I don’t think that a single alderman will come out against spot zoning for St. Al’s — they have too much to lose. Jim Shrewsbury probably will come out against it, but he has a position that safely allows him to do such things — and he’s angling for higher office.
What about the supposed progressives like Florida, Krewson and Troupe?
That’s right! Looking the other way.
Looking back, when the Century development plan went through the Board of Aldermen, was there a single member who spoke out publicly against the project? I don’t think so. That would have been a violation of aldermanic courtesy.
The St. Aloysius case is the next opportunity to see whether aldermanic courtesy trumps progressive development policies. It probably will. The standard response usually goes something like, “Sorry, that isn’t my ward.”
[quote] What about the supposed progressives like Florida, Krewson and Troupe? [quote]
It takes more to be progressive than to be pro-choice and pro-gay. I wonder how long it will take city Democrats to figure that out.
(and I’m not even a progressive myself)
The Zoning Section is part of the Building Division, not BPS. They still handle routine zoning compliance and permitting requests, such as home occupancy waivers.
That’s part of the problem – planning and zoning are divorced from each other, unlike in most municipalities. Zoning is located at City Hall; planning is over at 1015 Locust.
And Cultural Resources is an anomaly within PDA. They mainly deal in routine permitting stuff, which is actually a lot more akin to the Building Division at City Hall.
In fact, until 1999 (the great Harmon/Hoge reorganzation) when PDA was created, the Heritage Commission (predecessor to CRO) was technically part of the Building Division, albeit housed at and funded by CDA.

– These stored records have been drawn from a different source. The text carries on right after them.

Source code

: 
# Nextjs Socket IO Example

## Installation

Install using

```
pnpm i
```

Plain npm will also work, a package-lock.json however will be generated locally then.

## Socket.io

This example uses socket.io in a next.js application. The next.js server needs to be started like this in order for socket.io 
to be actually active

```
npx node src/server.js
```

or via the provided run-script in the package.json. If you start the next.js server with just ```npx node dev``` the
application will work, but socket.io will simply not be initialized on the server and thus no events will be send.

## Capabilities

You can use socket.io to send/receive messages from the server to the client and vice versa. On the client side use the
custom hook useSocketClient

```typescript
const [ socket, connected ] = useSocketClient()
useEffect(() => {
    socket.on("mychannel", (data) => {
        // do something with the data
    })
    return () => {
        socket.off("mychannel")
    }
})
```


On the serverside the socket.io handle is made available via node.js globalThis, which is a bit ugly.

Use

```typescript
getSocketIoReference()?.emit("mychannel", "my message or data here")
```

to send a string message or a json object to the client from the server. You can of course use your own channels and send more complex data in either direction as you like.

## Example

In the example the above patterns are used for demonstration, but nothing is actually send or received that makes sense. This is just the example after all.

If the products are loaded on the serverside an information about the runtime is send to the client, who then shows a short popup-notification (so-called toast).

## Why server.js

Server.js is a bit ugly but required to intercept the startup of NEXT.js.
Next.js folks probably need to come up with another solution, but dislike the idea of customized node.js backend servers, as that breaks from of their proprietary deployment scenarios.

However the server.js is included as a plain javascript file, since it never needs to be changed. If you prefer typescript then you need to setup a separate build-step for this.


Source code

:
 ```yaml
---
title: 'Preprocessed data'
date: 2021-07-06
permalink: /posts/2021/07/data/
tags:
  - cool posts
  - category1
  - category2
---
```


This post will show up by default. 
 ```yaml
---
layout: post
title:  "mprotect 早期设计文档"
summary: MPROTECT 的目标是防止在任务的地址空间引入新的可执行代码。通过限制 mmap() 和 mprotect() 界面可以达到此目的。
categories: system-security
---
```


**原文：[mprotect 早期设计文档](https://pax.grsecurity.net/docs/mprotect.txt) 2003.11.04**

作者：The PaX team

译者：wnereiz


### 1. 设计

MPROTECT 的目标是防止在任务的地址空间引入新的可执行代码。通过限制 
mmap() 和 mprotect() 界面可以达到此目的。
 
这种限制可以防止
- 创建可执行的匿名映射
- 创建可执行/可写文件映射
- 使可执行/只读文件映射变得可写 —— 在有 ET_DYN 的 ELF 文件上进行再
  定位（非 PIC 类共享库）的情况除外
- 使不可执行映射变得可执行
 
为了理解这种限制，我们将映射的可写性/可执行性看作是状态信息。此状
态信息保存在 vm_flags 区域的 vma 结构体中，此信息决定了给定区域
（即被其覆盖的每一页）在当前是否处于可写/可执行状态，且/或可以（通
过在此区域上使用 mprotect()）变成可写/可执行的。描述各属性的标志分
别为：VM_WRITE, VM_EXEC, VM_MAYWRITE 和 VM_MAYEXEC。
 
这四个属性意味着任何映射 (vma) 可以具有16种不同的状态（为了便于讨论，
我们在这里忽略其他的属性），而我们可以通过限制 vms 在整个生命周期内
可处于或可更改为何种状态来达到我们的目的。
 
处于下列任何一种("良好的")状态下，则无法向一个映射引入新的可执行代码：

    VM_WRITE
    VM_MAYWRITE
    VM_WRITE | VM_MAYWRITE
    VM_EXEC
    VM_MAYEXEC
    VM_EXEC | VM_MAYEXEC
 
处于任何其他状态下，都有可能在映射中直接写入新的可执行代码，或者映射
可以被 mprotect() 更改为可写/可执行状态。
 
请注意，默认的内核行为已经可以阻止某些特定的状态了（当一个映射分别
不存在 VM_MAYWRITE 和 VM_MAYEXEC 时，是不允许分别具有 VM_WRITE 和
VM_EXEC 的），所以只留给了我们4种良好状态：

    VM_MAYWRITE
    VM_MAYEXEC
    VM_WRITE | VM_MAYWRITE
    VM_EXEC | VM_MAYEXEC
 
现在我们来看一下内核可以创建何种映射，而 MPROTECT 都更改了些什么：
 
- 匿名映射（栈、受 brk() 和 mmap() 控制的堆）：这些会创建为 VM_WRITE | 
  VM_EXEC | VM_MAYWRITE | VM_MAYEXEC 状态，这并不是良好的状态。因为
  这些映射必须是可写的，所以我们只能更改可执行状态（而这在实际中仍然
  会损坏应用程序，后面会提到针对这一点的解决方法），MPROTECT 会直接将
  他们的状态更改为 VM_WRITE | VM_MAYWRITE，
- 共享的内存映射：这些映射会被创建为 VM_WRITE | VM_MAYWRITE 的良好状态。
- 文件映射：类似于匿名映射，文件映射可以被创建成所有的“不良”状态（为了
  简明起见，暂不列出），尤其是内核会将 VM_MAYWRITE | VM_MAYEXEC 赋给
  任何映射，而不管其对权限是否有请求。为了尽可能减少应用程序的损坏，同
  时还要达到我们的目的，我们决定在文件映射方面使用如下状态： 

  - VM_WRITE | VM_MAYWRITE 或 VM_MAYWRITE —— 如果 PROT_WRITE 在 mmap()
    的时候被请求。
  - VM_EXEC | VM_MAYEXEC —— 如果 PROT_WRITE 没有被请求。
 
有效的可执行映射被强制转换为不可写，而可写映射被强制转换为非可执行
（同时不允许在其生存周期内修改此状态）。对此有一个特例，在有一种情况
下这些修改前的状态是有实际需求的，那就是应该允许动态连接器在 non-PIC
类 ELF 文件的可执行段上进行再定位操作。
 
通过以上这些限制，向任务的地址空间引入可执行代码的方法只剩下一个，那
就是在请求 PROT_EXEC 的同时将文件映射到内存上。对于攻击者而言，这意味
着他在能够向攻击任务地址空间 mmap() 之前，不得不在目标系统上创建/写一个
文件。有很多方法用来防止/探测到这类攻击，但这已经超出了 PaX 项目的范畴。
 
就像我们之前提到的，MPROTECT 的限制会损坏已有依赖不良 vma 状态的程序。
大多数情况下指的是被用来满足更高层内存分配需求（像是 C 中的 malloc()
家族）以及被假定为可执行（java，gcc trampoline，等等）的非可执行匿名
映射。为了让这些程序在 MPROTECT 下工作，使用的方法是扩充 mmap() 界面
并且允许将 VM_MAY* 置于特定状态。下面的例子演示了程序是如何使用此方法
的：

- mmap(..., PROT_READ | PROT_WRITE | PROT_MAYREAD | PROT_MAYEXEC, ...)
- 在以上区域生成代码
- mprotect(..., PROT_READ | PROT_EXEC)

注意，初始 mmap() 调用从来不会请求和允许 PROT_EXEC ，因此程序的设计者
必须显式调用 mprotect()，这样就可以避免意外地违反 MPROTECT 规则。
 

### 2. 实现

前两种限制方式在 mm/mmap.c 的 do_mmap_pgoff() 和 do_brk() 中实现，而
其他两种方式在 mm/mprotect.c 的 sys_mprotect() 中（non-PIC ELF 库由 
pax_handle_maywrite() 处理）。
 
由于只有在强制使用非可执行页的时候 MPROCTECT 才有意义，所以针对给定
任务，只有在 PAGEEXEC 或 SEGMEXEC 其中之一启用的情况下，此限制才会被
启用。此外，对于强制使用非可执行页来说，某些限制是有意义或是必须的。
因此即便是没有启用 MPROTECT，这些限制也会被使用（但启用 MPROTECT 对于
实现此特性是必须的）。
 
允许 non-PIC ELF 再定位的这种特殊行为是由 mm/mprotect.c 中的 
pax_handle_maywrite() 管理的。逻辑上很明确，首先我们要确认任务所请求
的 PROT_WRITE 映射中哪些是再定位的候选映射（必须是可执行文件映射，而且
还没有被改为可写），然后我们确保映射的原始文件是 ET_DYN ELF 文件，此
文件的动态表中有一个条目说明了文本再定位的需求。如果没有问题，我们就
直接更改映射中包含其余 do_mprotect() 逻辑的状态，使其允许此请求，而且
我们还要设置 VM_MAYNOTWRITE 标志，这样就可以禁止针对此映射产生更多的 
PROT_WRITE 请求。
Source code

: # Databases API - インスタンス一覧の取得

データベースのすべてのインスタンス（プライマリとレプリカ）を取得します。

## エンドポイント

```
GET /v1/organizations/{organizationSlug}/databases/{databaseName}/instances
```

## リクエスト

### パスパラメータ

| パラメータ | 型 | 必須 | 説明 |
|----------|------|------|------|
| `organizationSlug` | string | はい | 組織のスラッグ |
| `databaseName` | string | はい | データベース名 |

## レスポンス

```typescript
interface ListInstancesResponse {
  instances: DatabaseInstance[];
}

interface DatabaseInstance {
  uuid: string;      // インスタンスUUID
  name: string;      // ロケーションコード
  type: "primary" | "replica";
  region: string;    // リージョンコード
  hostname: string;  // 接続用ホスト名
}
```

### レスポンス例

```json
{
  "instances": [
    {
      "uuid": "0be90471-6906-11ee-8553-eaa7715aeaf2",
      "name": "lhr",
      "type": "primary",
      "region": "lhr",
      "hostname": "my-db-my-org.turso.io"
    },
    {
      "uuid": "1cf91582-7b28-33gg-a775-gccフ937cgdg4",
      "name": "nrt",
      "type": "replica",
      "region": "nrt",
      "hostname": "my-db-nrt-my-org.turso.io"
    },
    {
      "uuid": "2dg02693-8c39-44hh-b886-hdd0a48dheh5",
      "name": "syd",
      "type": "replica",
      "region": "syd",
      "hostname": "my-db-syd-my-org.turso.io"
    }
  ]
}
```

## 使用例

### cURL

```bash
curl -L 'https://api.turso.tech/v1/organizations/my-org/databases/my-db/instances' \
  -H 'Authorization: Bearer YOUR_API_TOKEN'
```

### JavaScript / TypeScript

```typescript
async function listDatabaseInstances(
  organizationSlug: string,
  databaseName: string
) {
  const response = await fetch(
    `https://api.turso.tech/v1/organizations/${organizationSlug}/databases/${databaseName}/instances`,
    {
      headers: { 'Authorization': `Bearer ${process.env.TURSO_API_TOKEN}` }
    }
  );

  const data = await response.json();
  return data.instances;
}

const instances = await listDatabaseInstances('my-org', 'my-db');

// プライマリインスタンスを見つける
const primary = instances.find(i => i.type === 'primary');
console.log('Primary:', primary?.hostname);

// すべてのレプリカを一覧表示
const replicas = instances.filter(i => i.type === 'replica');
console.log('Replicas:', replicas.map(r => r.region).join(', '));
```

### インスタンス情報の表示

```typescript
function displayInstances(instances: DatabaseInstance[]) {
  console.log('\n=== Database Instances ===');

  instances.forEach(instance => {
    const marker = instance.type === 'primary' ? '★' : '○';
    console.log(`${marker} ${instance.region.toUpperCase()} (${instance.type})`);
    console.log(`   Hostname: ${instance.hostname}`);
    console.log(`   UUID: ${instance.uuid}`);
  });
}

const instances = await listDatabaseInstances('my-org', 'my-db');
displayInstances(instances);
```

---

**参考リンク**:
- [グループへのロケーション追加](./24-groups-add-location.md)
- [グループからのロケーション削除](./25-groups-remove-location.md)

The Zoning Section is part of the Building Division, which is part of the Public Safety Department, which is part of Board of Public Service. Thus, Zoning is within BPS, just an indirect line of authority.
But Joe is completely right about the “development” agencies (PDA, CDA, SLDC) being separate from the BPS or “public works” agencies (Public Safety, Streets, Parks, Utilties, Health). Such unusually grouped yet divided functions are confusing to the public, businesses and developers.
Sorry, I meant “‘public works’ departments” not “agencies.” PDA, CDA and SLDC are City agencies (though SLDC actually an independent non-profit), but BPS is comprised of City departments.
Intuitively, Building, Zoning and Neighborhood Stabilization should not be under Public Safety, but ideally with Planning (Bldg & Zoning) and Community Development (NS0s). But PDA and CDA rely on block grant funding instead of general revenue, likely limiting such reorganization. Otherwise, the directors of PDA and CDA should at least sit on the BPS with other City department directors.
Yet perhaps the complexity and confusion are intentional. As such, developers are at the mercy of the alderman as their personal ombudsman. Becoming friend or foe to a project, the alderman can then employ aldermanic courtesy to pressure citizen boards and other aldermen to vote accordingly at various steps in the complex process.
The Suburban Journal ran a story about the plan to demolish St. Aloysius for a new housing project.
The alderman and parish priest emphasized that no one in the area they knew of opposed the plan.
They said they hadn’t heard any opposition to it until the Preservation Board meeting.
They restated that old St. Al’s parishioners would be emotionally damaged to see the church go toward another use.
Alderman Vollmer was quoted about his plan to remove the property from the Preservation Review Ordinance.
How does a disconnect like this happen? Only west of Kingshighway perhaps?